A working group analyzing viable digitalization opportunities quickly focuses on one key area:
Digital Competence
Because the technologies are so diverse and their development is still in its early stages, an adaptable organization is essential. Only once structures and experience have been established can efficiency and automation be considered.
New technologies must be identified and evaluated. What about security? Are we introducing risks?
It quickly becomes clear that personal data will also be generated. Data protection is therefore another important consideration.
How can the company cultivate digital competence within its teams, management, and leadership?
The initial unease quickly gives way to motivated curiosity.
Sustainability is paramount.
And saving time is a given.
Management quickly recognizes the potential that arises from establishing security, risk assessment, and data protection at the highest level.
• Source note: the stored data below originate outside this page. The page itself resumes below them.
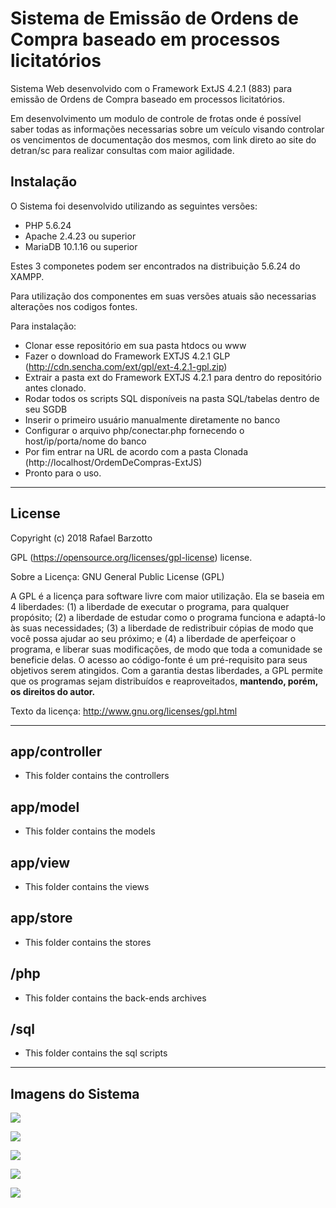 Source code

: # Sistema de Emissão de Ordens de Compra baseado em processos licitatórios



Sistema Web desenvolvido com o Framework ExtJS 4.2.1 (883) para emissão de Ordens de Compra baseado em processos licitatórios.

Em desenvolvimento um modulo de controle de frotas onde é possível saber todas as informações necessarias sobre um veículo visando controlar os vencimentos de documentação dos mesmos, com link direto ao site do detran/sc para realizar consultas com maior agilidade.


## Instalação

O Sistema foi desenvolvido utilizando as seguintes versões:
 - PHP 5.6.24
 - Apache 2.4.23 ou superior
 - MariaDB 10.1.16 ou superior

Estes 3 componetes podem ser encontrados na distribuição 5.6.24 do XAMPP.

Para utilização dos componentes em suas versões atuais são necessarias alterações nos codigos fontes.

Para instalação:
 - Clonar esse repositório em sua pasta htdocs ou www
 - Fazer o download do Framework EXTJS 4.2.1 GLP (http://cdn.sencha.com/ext/gpl/ext-4.2.1-gpl.zip)
 - Extrair a pasta ext do Framework EXTJS 4.2.1 para dentro do repositório antes clonado.
 - Rodar todos os scripts SQL disponíveis na pasta SQL/tabelas dentro de seu SGDB
 - Inserir o primeiro usuário manualmente diretamente no banco
 - Configurar o arquivo php/conectar.php fornecendo o host/ip/porta/nome do banco
 - Por fim entrar na URL de acordo com a pasta Clonada (http://localhost/OrdemDeCompras-ExtJS)
 - Pronto para o uso.


----
## License

Copyright (c) 2018 Rafael Barzotto

GPL (https://opensource.org/licenses/gpl-license) license.

Sobre a Licença: GNU General Public License (GPL)

A GPL é a licença para software livre com maior utilização. Ela se baseia em 4 liberdades: (1) a liberdade de executar o programa, para qualquer propósito; (2) a liberdade de estudar como o programa funciona e adaptá-lo às suas necessidades; (3) a liberdade de redistribuir cópias de modo que você possa ajudar ao seu próximo; e (4) a liberdade de aperfeiçoar o programa, e liberar suas modificações, de modo que toda a comunidade se beneficie delas.
O acesso ao código-fonte é um pré-requisito para seus objetivos serem atingidos. Com a garantia destas liberdades, a GPL permite que os programas sejam distribuídos e reaproveitados, **mantendo, porém, os direitos do autor.**

Texto da licença: http://www.gnu.org/licenses/gpl.html

----



## app/controller

  - This folder contains the controllers

## app/model

  - This folder contains the models

## app/view

  - This folder contains the views

## app/store

  - This folder contains the stores

## /php

  - This folder contains the back-ends archives

## /sql

  - This folder contains the sql scripts
  
----
## Imagens do Sistema  
  
![](https://i.imgur.com/dIthPTn.jpg)

![](https://i.imgur.com/Mzo8o3V.jpg)

![](https://i.imgur.com/JomrYsE.jpg)

![](https://i.imgur.com/xDiKsK1.jpg)

![](https://i.imgur.com/XZAEg0I.jpg)
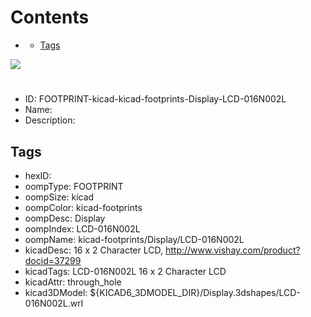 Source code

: 



Contents
========

* [](#)
	* [Tags](#tags)
  
![][im]
# 

- ID: FOOTPRINT-kicad-kicad-footprints-Display-LCD-016N002L
- Name: 
- Description: 

## Tags

- hexID: 
- oompType: FOOTPRINT
- oompSize: kicad
- oompColor: kicad-footprints
- oompDesc: Display
- oompIndex: LCD-016N002L
- oompName: kicad-footprints/Display/LCD-016N002L
- kicadDesc: 16 x 2 Character LCD, http://www.vishay.com/product?docid=37299
- kicadTags: LCD-016N002L 16 x 2 Character LCD
- kicadAttr: through_hole
- kicad3DModel: ${KICAD6_3DMODEL_DIR}/Display.3dshapes/LCD-016N002L.wrl



[im]: image.png
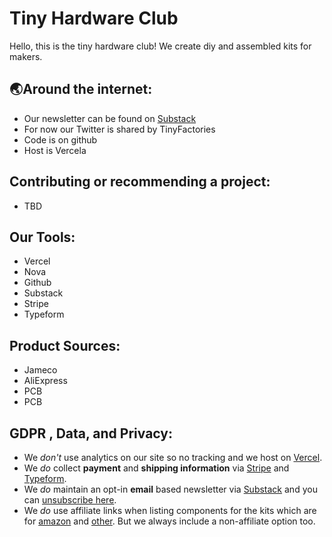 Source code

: # Tiny Hardware Club

Hello, this is the tiny hardware club! We create diy and assembled kits for makers.

## 🌏Around the internet:

- Our newsletter can be found on [Substack](tinyhardware.substack.com)
- For now our Twitter is shared by TinyFactories
- Code is on github
- Host is Vercela

## Contributing or recommending a project:

- TBD

## Our Tools:

- Vercel
- Nova
- Github
- Substack
- Stripe
- Typeform

## Product Sources:

- Jameco
- AliExpress
- PCB
- PCB

## GDPR , Data, and Privacy:

- We _don't_ use analytics on our site so no tracking and we host on [Vercel]().
- We _do_ collect **payment** and **shipping information** via [Stripe]() and [Typeform]().
- We _do_ maintain an opt-in **email** based newsletter via [Substack]() and you can [unsubscribe here]().
- We _do_ use affiliate links when listing components for the kits which are for [amazon]() and [other](). But we always include a non-affiliate option too.
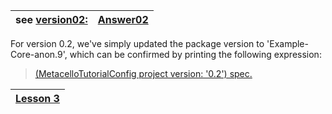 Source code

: |see [version02:](Version02.md)|[Answer02](Answer02.md)|
|:-----------------------------|:----------------------|

For version 0.2, we've simply updated the package version to 'Example-Core-anon.9', which
can be confirmed by printing the following expression:

> [(MetacelloTutorialConfig project version: '0.2') spec.](Answer02.md)

|[Lesson 3](Lesson03.md)|
|:----------------------|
Under this assumption, a multitude of business models are possible.
The decision is made: a lean organization comprised of motivated individuals who have mastered security, risk assessment, and data protection.
Five objectives are defined.
Goal 1: Selecting 5 suitable individuals for a permanent matrix team of 3-5 people for the "SMARTcheck Competence Center"
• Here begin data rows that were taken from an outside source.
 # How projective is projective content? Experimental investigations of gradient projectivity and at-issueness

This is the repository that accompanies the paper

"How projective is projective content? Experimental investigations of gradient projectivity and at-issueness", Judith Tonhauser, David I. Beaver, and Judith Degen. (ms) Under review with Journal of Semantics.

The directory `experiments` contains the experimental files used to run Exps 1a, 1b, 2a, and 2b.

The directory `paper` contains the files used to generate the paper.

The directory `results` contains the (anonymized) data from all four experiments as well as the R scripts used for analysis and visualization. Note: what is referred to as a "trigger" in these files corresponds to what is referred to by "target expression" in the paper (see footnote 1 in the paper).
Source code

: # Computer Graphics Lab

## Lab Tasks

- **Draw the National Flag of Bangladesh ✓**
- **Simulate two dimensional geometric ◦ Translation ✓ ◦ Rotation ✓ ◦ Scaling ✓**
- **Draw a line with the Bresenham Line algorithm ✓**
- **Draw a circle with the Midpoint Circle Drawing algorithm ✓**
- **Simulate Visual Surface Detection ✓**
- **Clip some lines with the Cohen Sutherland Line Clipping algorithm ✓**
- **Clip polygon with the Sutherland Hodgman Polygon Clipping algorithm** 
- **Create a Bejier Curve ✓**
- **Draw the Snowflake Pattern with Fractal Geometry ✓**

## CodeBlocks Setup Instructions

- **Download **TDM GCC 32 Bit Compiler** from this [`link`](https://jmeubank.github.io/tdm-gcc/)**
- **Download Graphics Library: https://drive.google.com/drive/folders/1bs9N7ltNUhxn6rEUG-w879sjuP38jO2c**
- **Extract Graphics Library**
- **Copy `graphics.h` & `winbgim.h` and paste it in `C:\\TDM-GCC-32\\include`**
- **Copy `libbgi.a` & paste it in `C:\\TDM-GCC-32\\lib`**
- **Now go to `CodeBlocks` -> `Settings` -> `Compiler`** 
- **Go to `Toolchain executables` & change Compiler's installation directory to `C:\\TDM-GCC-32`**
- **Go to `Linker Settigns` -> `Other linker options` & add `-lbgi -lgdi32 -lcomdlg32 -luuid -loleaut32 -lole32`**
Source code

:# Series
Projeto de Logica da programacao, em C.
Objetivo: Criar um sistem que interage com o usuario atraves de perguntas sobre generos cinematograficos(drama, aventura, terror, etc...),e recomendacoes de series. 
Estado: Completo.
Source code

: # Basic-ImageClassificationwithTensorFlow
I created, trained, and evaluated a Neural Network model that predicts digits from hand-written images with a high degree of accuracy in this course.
Goal 2: Developing processes for identifying new technologies and systematically evaluating them
Goal 3: The evaluation results must be sufficient for management to make informed decisions
Goal 4: The organization should launch within 4 weeks and then continuously improve
Goal 5: The Competence Center should be guided by the principles and values of the Agile Manifesto
LEADERSHIP: Management Ambition
Before the project can begin, management will participate in a workshop focused on their role.
Ambition is the key theme: For the team to reach its full potential, it needs a vision, a goal, and a strategy from management: the guiding principles.
Leadership is on the agenda: Currently, "agility" as defined by the "Agile Manifesto" is not implemented in the company.
The core principles and values are quickly conveyed.
The meaningful autonomy of the Competence Center is perceived as a relief.
Considerations for the application process for interested parties to the Competence Center are being developed.
Team Motivation
Team composition will be implemented through an application process with a recommendation (by the management), a hearing, and a workshop.
A draft organizational structure will be provided to the team.
The team will be given organizational structures similar to a line organization.
In a workshop, the initial organizational draft will be defined, and the retrospective process for continuous improvement will be introduced.
A policy will be introduced as a documentation method and adapted by the team.
The frequency and duration of the workshops will be determined.
There will be a 2.5-hour workshop every two weeks.
Know-how: Security, risk assessment, data protection, data value, business models
Following the organizational structure, workshops will be held to acquire the necessary knowledge.
One workshop will provide the foundational knowledge for pragmatic security management, including a risk matrix.
The structure is based on ISO 27000, allowing for future certification according to ISO 27001 if needed.
A workshop provides foundational knowledge of the GDPR and data protection law.
Another workshop covers three specialized topics:
"Data Protection by Design,"
"Data Protection Impact Assessment," and
"Data Protection Officer," ensuring the highest level of data protection.
Knowledge of "Data with Value" will be added through on-the-job training.
Skills: On-the-job training
Management is preparing a presentation where the vision, goals, and strategy will be presented.
The Competence Center will be a permanent institution.
No prior knowledge is required to join.
There are only requirements regarding motivation.
Applicants will be interviewed.
A weekend workshop will serve as an assessment center, allowing all interested parties to develop a general understanding of the topics and challenges and to test their ability to collaborate.
Organization of the Competence Center
With the launch of the Competence Center, the two bi-weekly "SMARTchecks," each lasting 2.5 hours, will be practiced:
SMARTcheck 1 includes:
1) Identification of sources and technologies: What new technologies are available?
2) Relevance check: What can be done with them?
3) Security check: Are the technologies secure, and how is the risk determined?
Homework assignments leading up to SMARTcheck 2 will clarify any areas for further investigation identified in SMARTcheck 1.
SMARTcheck2 includes:
4) Value Check: What is the value of the technology for the customer and for the company?
5) Data Check: What valuable data is conceivable?
6) Data Protection Check: What data protection package is needed for the Data Protection Impact Assessment (DPIA) and the Data Protection Officer (DPO)?
7) Decision Check: What information is needed to prepare a decision for management?
This decision-making basis is supplemented with homework assignments and presented to management in a regular meeting.
#fail2learn: Retrospective & Improvement
The team learns to analyze its work together and seeks insights for improvement.
What worked well and why?
What didn't work well and why?
Relevant insights are documented in the company policy.
This allows the company to remain independent of the individuals involved and mitigate staff turnover.
Experiences are reported to other teams periodically, and knowledge is shared.
The SMARTcheck Competence Center is open to interested parties at any time.